Data records —

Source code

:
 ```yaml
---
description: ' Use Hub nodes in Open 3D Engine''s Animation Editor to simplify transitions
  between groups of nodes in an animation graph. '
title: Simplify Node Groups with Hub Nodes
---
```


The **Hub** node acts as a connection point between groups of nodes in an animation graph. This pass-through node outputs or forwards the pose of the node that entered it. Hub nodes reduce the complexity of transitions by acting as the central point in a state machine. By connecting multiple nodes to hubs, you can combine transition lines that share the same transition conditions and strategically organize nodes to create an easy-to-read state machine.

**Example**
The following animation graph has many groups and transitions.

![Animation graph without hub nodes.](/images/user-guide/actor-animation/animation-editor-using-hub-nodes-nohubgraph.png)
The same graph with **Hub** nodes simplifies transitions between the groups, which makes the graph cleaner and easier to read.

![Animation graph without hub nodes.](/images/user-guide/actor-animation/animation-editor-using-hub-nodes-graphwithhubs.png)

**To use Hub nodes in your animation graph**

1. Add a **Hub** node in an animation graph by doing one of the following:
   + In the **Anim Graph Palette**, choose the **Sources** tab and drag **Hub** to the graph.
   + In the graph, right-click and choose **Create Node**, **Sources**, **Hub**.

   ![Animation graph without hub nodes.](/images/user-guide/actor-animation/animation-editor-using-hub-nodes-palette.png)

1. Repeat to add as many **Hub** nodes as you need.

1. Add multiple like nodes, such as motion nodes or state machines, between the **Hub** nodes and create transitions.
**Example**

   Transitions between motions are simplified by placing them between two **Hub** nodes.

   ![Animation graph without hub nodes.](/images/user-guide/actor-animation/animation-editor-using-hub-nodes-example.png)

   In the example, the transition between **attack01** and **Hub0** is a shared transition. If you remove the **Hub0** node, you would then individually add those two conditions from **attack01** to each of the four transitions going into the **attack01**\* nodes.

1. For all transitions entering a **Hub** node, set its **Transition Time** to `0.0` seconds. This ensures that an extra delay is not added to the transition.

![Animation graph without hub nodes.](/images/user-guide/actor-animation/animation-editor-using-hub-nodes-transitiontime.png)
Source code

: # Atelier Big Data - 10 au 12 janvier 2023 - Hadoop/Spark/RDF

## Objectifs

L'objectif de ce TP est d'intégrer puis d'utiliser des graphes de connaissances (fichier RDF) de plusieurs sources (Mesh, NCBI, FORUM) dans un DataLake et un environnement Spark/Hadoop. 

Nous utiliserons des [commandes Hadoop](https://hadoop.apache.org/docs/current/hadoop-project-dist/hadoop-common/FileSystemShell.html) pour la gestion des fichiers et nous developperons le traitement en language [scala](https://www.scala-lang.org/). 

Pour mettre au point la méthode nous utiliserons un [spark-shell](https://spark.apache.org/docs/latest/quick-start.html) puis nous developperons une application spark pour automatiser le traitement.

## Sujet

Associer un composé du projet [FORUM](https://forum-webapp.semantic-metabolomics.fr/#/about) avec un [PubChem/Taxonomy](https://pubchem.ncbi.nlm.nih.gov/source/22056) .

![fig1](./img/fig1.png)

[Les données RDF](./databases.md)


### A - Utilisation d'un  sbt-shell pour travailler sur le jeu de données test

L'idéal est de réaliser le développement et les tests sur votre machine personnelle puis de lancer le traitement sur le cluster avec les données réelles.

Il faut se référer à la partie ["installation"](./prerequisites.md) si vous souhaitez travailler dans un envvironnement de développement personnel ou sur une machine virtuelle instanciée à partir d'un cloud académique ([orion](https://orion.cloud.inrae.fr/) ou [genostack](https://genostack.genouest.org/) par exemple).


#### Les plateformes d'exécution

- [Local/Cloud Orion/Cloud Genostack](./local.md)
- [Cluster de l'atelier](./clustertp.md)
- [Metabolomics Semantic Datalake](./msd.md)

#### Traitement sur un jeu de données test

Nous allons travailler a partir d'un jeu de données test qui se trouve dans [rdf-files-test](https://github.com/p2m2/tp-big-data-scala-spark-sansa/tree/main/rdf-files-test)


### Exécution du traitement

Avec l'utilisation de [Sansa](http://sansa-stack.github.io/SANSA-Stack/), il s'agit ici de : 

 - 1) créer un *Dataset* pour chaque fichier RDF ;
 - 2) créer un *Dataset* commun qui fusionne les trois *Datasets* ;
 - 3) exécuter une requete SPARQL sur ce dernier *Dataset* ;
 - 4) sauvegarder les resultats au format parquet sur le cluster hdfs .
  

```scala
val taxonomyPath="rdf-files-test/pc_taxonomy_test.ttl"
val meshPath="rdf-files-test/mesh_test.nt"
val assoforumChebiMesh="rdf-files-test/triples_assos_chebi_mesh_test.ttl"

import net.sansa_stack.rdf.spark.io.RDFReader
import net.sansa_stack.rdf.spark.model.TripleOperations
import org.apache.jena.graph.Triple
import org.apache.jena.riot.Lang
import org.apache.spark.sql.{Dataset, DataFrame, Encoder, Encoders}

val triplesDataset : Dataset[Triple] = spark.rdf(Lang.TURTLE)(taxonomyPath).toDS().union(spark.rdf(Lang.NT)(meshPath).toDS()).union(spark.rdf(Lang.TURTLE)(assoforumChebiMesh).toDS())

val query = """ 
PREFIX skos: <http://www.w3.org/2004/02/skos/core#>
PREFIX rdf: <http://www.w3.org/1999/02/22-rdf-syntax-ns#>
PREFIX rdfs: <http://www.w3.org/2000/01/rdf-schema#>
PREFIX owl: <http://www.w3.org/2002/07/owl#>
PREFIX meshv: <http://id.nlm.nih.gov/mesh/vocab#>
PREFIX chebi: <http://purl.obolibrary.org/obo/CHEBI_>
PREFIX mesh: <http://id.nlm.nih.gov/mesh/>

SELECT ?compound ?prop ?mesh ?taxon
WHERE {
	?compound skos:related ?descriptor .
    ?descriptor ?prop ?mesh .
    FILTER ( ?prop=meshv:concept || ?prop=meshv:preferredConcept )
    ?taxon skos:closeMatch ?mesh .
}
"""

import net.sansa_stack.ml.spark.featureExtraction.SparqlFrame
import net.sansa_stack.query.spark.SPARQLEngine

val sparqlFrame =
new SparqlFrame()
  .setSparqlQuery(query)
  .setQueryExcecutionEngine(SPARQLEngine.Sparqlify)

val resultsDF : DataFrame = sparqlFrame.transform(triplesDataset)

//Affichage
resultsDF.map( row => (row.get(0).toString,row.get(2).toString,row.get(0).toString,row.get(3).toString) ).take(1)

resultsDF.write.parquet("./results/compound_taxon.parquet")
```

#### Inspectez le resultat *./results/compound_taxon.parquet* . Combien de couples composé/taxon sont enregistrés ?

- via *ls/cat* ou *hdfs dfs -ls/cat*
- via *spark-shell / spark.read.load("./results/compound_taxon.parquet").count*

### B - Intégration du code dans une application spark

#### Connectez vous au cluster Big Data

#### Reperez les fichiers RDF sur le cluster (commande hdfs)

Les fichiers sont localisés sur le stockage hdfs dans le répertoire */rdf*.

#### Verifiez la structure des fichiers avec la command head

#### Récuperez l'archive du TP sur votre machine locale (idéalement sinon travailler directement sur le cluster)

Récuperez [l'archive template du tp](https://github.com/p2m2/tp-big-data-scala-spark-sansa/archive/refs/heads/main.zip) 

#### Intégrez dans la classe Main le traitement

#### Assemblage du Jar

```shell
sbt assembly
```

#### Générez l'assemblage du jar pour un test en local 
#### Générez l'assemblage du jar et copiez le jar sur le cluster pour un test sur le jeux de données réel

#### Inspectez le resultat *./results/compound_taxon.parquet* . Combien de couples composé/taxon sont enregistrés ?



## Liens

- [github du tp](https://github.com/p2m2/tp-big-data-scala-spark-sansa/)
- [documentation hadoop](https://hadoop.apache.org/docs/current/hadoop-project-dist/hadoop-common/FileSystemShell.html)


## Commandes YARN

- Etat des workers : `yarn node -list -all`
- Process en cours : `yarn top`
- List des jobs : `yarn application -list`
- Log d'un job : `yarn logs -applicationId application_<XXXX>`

Work item —
Return each line of the material above that holds the string "github".

Answer —
Nous allons travailler a partir d'un jeu de données test qui se trouve dans [rdf-files-test](https://github.com/p2m2/tp-big-data-scala-spark-sansa/tree/main/rdf-files-test)
Avec l'utilisation de [Sansa](http://sansa-stack.github.io/SANSA-Stack/), il s'agit ici de : 
Récuperez [l'archive template du tp](https://github.com/p2m2/tp-big-data-scala-spark-sansa/archive/refs/heads/main.zip) 
- [github du tp](https://github.com/p2m2/tp-big-data-scala-spark-sansa/)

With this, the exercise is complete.